BGer 5A_593/2012
 
BGer 5A_593/2012 vom 01.11.2012
Bundesgericht
Tribunal fédéral
Tribunale federale
{T 0/2}
5A_593/2012
Urteil vom 1. November 2012
II. zivilrechtliche Abteilung
Besetzung
Bundesrichterin Hohl, Präsidentin,
Bundesrichterin Escher,
Bundesrichter L. Meyer, Marazzi, von Werdt,
Gerichtsschreiber Möckli.
 
Verfahrensbeteiligte
X.________ AG,
vertreten durch Rechtsanwalt Viktor Peter,
Beschwerdeführerin,
gegen
Grundbuchamt A.________.
Gegenstand
Eintrag eines Näherbaurechts im Grundbuch,
Beschwerde gegen den Entscheid des Obergerichts des Kantons Luzern, 1. Abteilung, vom 10. Juli 2012.
Sachverhalt:
A.
Die X.________ AG ist Eigentümerin des Grundstücks B.________-GBB-1. Mit öffentlicher Urkunde vom 19. Januar 2012 räumten ihr die Eigentümer des Nachbargrundstückes B.________-GBB-2 ein Näherbaurecht ein. Inhalt dieser Dienstbarkeit ist das Recht zur Erstellung einer Baute auf einer Länge von 37,64 m im Abstand von 3,745 bis 3,985 m zur Grundstücksgrenze.
B.
Mit Anmeldung vom 23. Januar 2012 ersuchte die X.________ AG das Grundbuchamt A.________, Geschäftsstelle B.________, zu Gunsten ihres und zu Lasten des Nachbargrundstücks das Näherbaurecht im Grundbuch einzutragen. Dabei reichte sie dem Grundbuchamt einen Architektenplan ein, worin die im Unterabstand zu erstellende Baute eingezeichnet ist.

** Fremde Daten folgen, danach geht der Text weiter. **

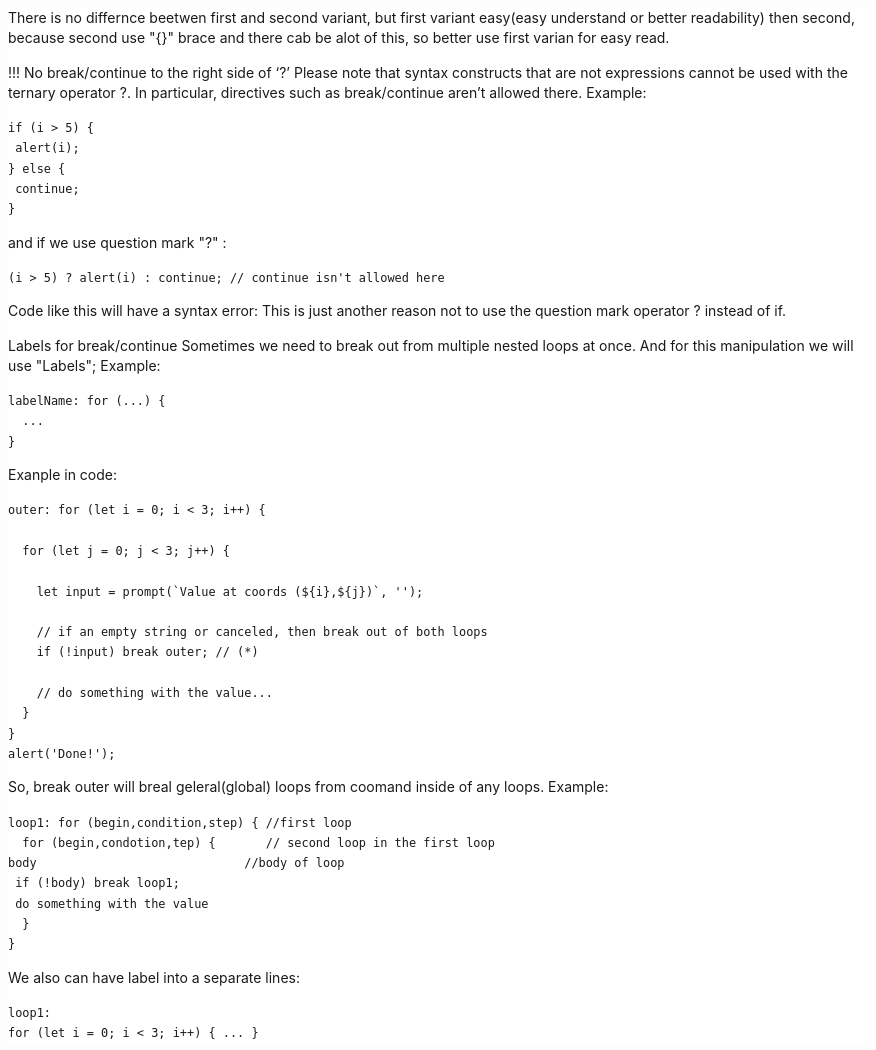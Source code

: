  There is no differnce beetwen first and second variant, but first variant easy(easy understand or better readability) then second, because second use "{}" brace and there cab be alot of this, so better use first varian for easy read.

!!! No break/continue to the right side of ‘?’
 Please note that syntax constructs that are not expressions cannot be used with the ternary operator ?. In particular, directives such as break/continue aren’t allowed there.
 Example:
 ```(javascript)
if (i > 5) {
  alert(i);
} else {
  continue;
}
 ```
 and if we use question mark "?" :
 ```(javascript)
(i > 5) ? alert(i) : continue; // continue isn't allowed here
 ```
 Code like this will have a syntax error:
 This is just another reason not to use the question mark operator ? instead of if.
 

Labels for break/continue
Sometimes we need to break out from multiple nested loops at once.
And for this manipulation we will use "Labels";
Example:
```(javscript)
labelName: for (...) {
  ...
}
```
Exanple in code:
```(javascript)
outer: for (let i = 0; i < 3; i++) {

  for (let j = 0; j < 3; j++) {

    let input = prompt(`Value at coords (${i},${j})`, '');

    // if an empty string or canceled, then break out of both loops
    if (!input) break outer; // (*)

    // do something with the value...
  }
}
alert('Done!');
```
So, break outer will breal geleral(global) loops from coomand inside of any loops.
Example:
```(javascript)
loop1: for (begin,condition,step) { //first loop
  for (begin,condotion,tep) {       // second loop in the first loop
body                             //body of loop
 if (!body) break loop1;
 do something with the value
  }
}
```
We also can have label into a separate lines:
```(javascipt)
loop1:
for (let i = 0; i < 3; i++) { ... }
```
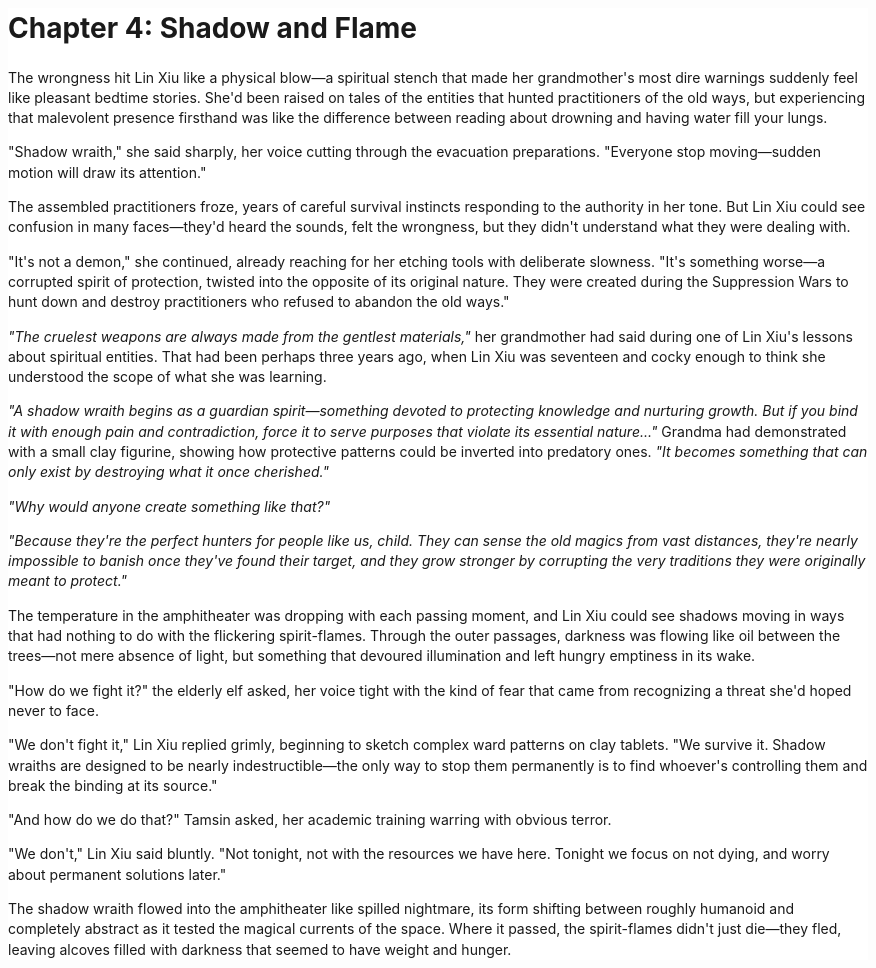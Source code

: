 # Chapter 4: Shadow and Flame

The wrongness hit Lin Xiu like a physical blow—a spiritual stench that made her grandmother's most dire warnings suddenly feel like pleasant bedtime stories. She'd been raised on tales of the entities that hunted practitioners of the old ways, but experiencing that malevolent presence firsthand was like the difference between reading about drowning and having water fill your lungs.

"Shadow wraith," she said sharply, her voice cutting through the evacuation preparations. "Everyone stop moving—sudden motion will draw its attention."

The assembled practitioners froze, years of careful survival instincts responding to the authority in her tone. But Lin Xiu could see confusion in many faces—they'd heard the sounds, felt the wrongness, but they didn't understand what they were dealing with.

"It's not a demon," she continued, already reaching for her etching tools with deliberate slowness. "It's something worse—a corrupted spirit of protection, twisted into the opposite of its original nature. They were created during the Suppression Wars to hunt down and destroy practitioners who refused to abandon the old ways."

*"The cruelest weapons are always made from the gentlest materials,"* her grandmother had said during one of Lin Xiu's lessons about spiritual entities. That had been perhaps three years ago, when Lin Xiu was seventeen and cocky enough to think she understood the scope of what she was learning.

*"A shadow wraith begins as a guardian spirit—something devoted to protecting knowledge and nurturing growth. But if you bind it with enough pain and contradiction, force it to serve purposes that violate its essential nature..."* Grandma had demonstrated with a small clay figurine, showing how protective patterns could be inverted into predatory ones. *"It becomes something that can only exist by destroying what it once cherished."*

*"Why would anyone create something like that?"*

*"Because they're the perfect hunters for people like us, child. They can sense the old magics from vast distances, they're nearly impossible to banish once they've found their target, and they grow stronger by corrupting the very traditions they were originally meant to protect."*

The temperature in the amphitheater was dropping with each passing moment, and Lin Xiu could see shadows moving in ways that had nothing to do with the flickering spirit-flames. Through the outer passages, darkness was flowing like oil between the trees—not mere absence of light, but something that devoured illumination and left hungry emptiness in its wake.

"How do we fight it?" the elderly elf asked, her voice tight with the kind of fear that came from recognizing a threat she'd hoped never to face.

"We don't fight it," Lin Xiu replied grimly, beginning to sketch complex ward patterns on clay tablets. "We survive it. Shadow wraiths are designed to be nearly indestructible—the only way to stop them permanently is to find whoever's controlling them and break the binding at its source."

"And how do we do that?" Tamsin asked, her academic training warring with obvious terror.

"We don't," Lin Xiu said bluntly. "Not tonight, not with the resources we have here. Tonight we focus on not dying, and worry about permanent solutions later."

The shadow wraith flowed into the amphitheater like spilled nightmare, its form shifting between roughly humanoid and completely abstract as it tested the magical currents of the space. Where it passed, the spirit-flames didn't just die—they fled, leaving alcoves filled with darkness that seemed to have weight and hunger.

Mit Verfügung vom 7. Februar 2012 wies das Grundbuchamt die Anmeldung ab mit der Begründung, der eingereichte Architektenplan stelle keinen Plan für das Grundbuch im Sinn von Art. 732 Abs. 2 ZGB dar.
Die hiergegen erhobene Beschwerde wies das Obergericht des Kantons Luzern mit Entscheid vom 10. Juli 2012 ab.
C.
Gegen diesen Entscheid hat die X.________ AG am 20. August 2012 eine Beschwerde in Zivilsachen eingereicht mit den Begehren um dessen Aufhebung und Anweisung des Grundbuchamtes, das fragliche Näherbaurecht einzutragen. Es wurden keine Vernehmlassungen eingeholt.
Erwägungen:
1.
Bei der Abweisung einer Grundbuchanmeldung geht es - als Frage der Grundbuchführung - um eine öffentlich-rechtliche Angelegenheit in unmittelbarem Zusammenhang mit dem Zivilrecht, welcher kein Streitwert zukommt (Art. 72 Abs. 2 lit. b Ziff. 2 BGG; Urteile 5A_383/2010 vom 10. Dezember 2010 E. 1.1; 5A_145/2011 vom 30. März 2011 E. 1 [nicht publ. in BGE 137 III 205]). Angefochten ist der kantonal letztinstanzliche Entscheid (Art. 75 Abs. 1 BGG). Die Beschwerde in Zivilsachen steht somit offen.
2.
Streitgegenstand ist, ob ein Architektenplan als Plan für das Grundbuch im Sinn von Art. 732 Abs. 2 ZGB dienen kann. Das Grundbuchamt wie auch das Obergericht haben die Frage verneint und befunden, im Kanton Luzern seien entsprechend dem Informationsschreiben der Leitung Gruppe Grundbuch vom 19. Dezember 2011 nur drei Varianten als Plan für das Grundbuch zu akzeptieren, nämlich der Plan des Geometers (Format A4 oder A3), der Ausdruck aus dem GRAVIS oder der Ausdruck aus dem Geoportal. Die Beschwerdeführerin hält dies für bundesrechtswidrig bzw. der ratio legis von Art. 732 Abs. 2 ZGB widersprechend, indem der Sinn und Zweck der zeichnerischen Darstellung einzig darin bestehe, spätere Meinungsverschiedenheiten zwischen den Rechtsnachfolgern zu vermeiden. Vorliegend entspreche der Architektenplan exakt dem Grundbuchplan, wie er im Internet aufgeschaltet sei, und die geplante Lagerhalle sei massstabgetreu eingezeichnet; der Architektenplan entspreche somit im Ergebnis dem Plan des Geometers.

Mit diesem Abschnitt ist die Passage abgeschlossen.